We’re introduced to the veteran crime reporter, Tom Reed. Tom is a Pulitzer nominated journalist whose former biggest rival is now his boss, he’s scrambling to keep his job while also trying to be a good father and husband. Spoilers – He’s kind of failing at both. Another pretty standard character trope to be perfectly honest.
But these two make a terrific pair and Mofina does a nice job of bringing us into their minds as the story unfolds, while also not losing sight of the main goal of this book – a fast paced thriller as Sydowski and Reed both race to uncover the secrets of the killer before he strikes again.
There are a number of other characters, of course. A great many officers, detectives, fellow journalists, and the like. But the only other characters that become central to the story are a shy and quiet shop-keeper named Olive Grant and another officer named Ben Wyatt. I’ll not say much about their characters or roles because they have a fairly enjoyable journey as you discover their stories along the way.

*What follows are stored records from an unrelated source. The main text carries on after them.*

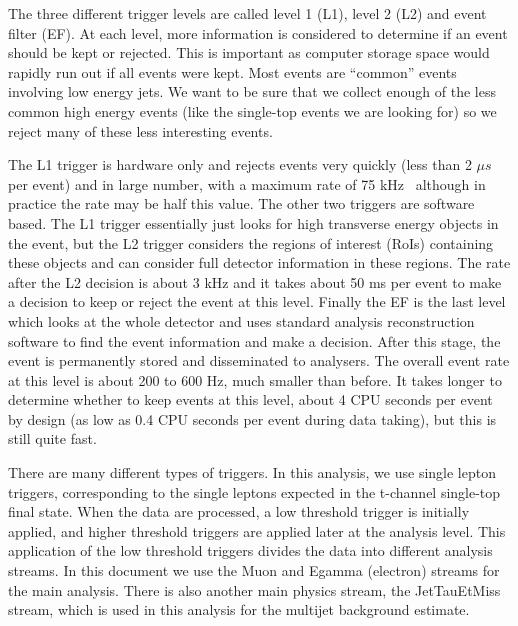 The three different trigger levels are called level 1 (L1), level 2 (L2) and event filter (EF).  At each level, more information is considered to determine if an event should be kept or rejected.  This is important as computer storage space would rapidly run out if all events were kept.  Most events are ``common'' events involving low energy jets.  We want to be sure that we collect enough of the less common high energy events (like the single-top events we are looking for) so we reject many of these less interesting events.

The L1 trigger is hardware only and rejects events very quickly (less than 2 $\mu s$ per event) and in large number, with a maximum rate of 75 kHz~\cite{Trigger2010, Electron} although in practice the rate may be half this value.  The other two triggers are software based.  The L1 trigger essentially just looks for high transverse energy objects in the event, but the L2 trigger considers the regions of interest (RoIs) containing these objects and can consider full detector information in these regions.  The rate after the L2 decision is about 3 kHz and it takes about 50 ms per event to make a decision to keep or reject the event at this level.  Finally the EF is the last level which looks at the whole detector and uses standard analysis reconstruction software to find the event information and make a decision.  After this stage, the event is permanently stored and disseminated to analysers.  The overall event rate at this level is about 200 to 600 Hz, much smaller than before.  It takes longer to determine whether to keep events at this level, about 4 CPU seconds per event by design (as low as 0.4 CPU seconds per event during data taking), but this is still quite fast.

There are many different types of triggers.  In this analysis, we use single lepton triggers, corresponding to the single leptons expected in the t-channel single-top final state.  When the data are processed, a low threshold trigger is initially applied, and higher threshold triggers are applied later at the analysis level.  This application of the low threshold triggers divides the data into different analysis streams.  In this document we use the Muon and Egamma (electron) streams for the main analysis.  There is also another main physics stream, the JetTauEtMiss stream, which is used in this analysis for the multijet background estimate.

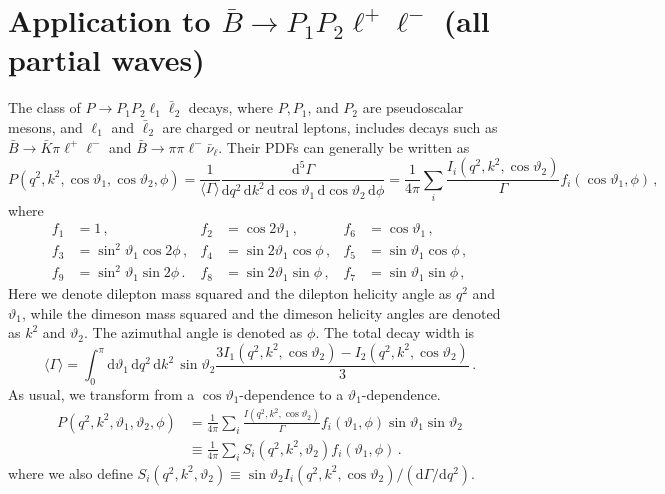 \documentclass[aps,prd,reprint,nofootinbib,preprintnumbers]{revtex4}
\newcommand{\dd}{\text{d}}
\renewcommand{\theta}{\vartheta}
\begin{document}
\section{Application to $\bar{B}\to P_1 P_2\ell^+\ell^-$ (all partial waves)}
\label{app:btokpill}

The class of $P\to P_1 P_2 \ell_1\bar\ell_2$ decays, where $P,P_1$, and $P_2$ are pseudoscalar mesons,
and $\ell_1$ and $\bar\ell_2$ are charged or neutral leptons, includes decays
such as $\bar{B}\to\bar{K}\pi\ell^+\ell^-$ and $\bar{B}\to \pi\pi\ell^-\bar\nu_\ell$.
Their PDFs can generally be written as \cite{Lee:1992ih}
\begin{equation}
    P(q^2, k^2, \cos\theta_1, \cos \theta_2, \phi) = \frac{1}{\langle \Gamma\rangle}\frac{\dd^5 \Gamma}{\dd q^2\,\dd k^2\, \dd\cos\theta_1\,\dd\cos\theta_2\,\dd\phi} = \frac{1}{4\pi} \sum_i \frac{I_i(q^2, k^2, \cos\theta_2)}{\Gamma} f_i(\cos\theta_1,\phi)\,,
\end{equation}
where
\begin{equation}
\begin{aligned}
    f_1 & = 1\,,              &
    f_2 & = \cos 2\theta_1\,, &
    f_6 & = \cos  \theta_1\,, \\
    f_3 & = \sin^2\theta_1 \cos 2\phi\,,&
    f_4 & = \sin 2\theta_1 \cos  \phi\,,&
    f_5 & = \sin  \theta_1 \cos  \phi\,,\\
    f_9 & = \sin^2\theta_1 \sin 2\phi\,.&
    f_8 & = \sin 2\theta_1 \sin  \phi\,,&
    f_7 & = \sin  \theta_1 \sin  \phi\,,
\end{aligned}
\end{equation}
Here we denote dilepton mass squared and the dilepton helicity angle as $q^2$ and $\theta_1$, while
the dimeson mass squared and the dimeson helicity angles are denoted as $k^2$ and $\theta_2$. The
azimuthal angle is denoted as $\phi$. The total decay width is
\begin{equation}
    \langle \Gamma\rangle = \int_0^\pi \dd\theta_1\,\dd q^2\,\dd k^2\,\sin\theta_2 \frac{3I_1(q^2, k^2, \cos\theta_2) - I_2(q^2, k^2, \cos\theta_2)}{3}\,.
\end{equation}
As usual, we transform from a $\cos\theta_1$-dependence to a $\theta_1$-dependence.
\begin{equation}
\begin{aligned}
    P(q^2, k^2, \theta_1, \theta_2, \phi)
    & = \frac{1}{4\pi} \sum_i \frac{I(q^2, k^2, \cos\theta_2)}{\Gamma} f_i(\theta_1, \phi) \sin\theta_1 \sin\theta_2\\
    & \equiv \frac{1}{4\pi} \sum_i S_i(q^2, k^2, \theta_2) f_i(\theta_1, \phi)\,.
\end{aligned}
\end{equation}
where we also define $S_i(q^2, k^2, \theta_2) \equiv \sin\theta_2 I_i(q^2, k^2, \cos\theta_2) / (\dd\Gamma/\dd q^2)$.\\
\end{document}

I have to imagine that writing any genre of book, but especially with this particular type of page-turning crime thriller, has to be incredibly difficult to deliver BOTH a compelling story that keeps readers interested AND a story that feels unique in it’s voice or characters.
How many ways can you present a crime and the race to hunt down the killer before they strike again?
Mofina manages to pull it off nicely in Blood of Others.
While I’m not a hardcore crime/thriller genre reader, this story kept me hooked until the very end.
Again, no spoilers here, but Blood of Others takes the approach of introducing us to the killer relatively early on, giving us a look at their motives as the detectives and journalists race to crack the case. It’s an approach that serves to ratchet up the stress levels as we streak to the finish.
Instead of waiting to get a “big reveal” like a “who-dunnit” style mystery, we’re treated to perspective shifts as we move between the killer and the detectives and we’re left with a huge “Will they make it in time or will they come up short?” anxiety that only builds and builds.
Overall, I enjoyed this quite a bit and as the book sped towards the finish line I found my thoughts about it pushed that enjoyment higher than I expected it to. As I said, this genre isn’t one of my “go-to” genres and often I find that when I read crime thrillers I have a hard time feeling very invested in anything happening with the story.
But because of the handful of main characters and Mofina’s fast paced writing style, I was sucked in totally to this story.
As such, Blood of Others by Rick Mofina gets a 4 out of 5 stars.
If you enjoy a good old fashioned crime thriller featuring a brutal murderer and plenty of procedural crime investigation along the way, you’ll have a good time with this story.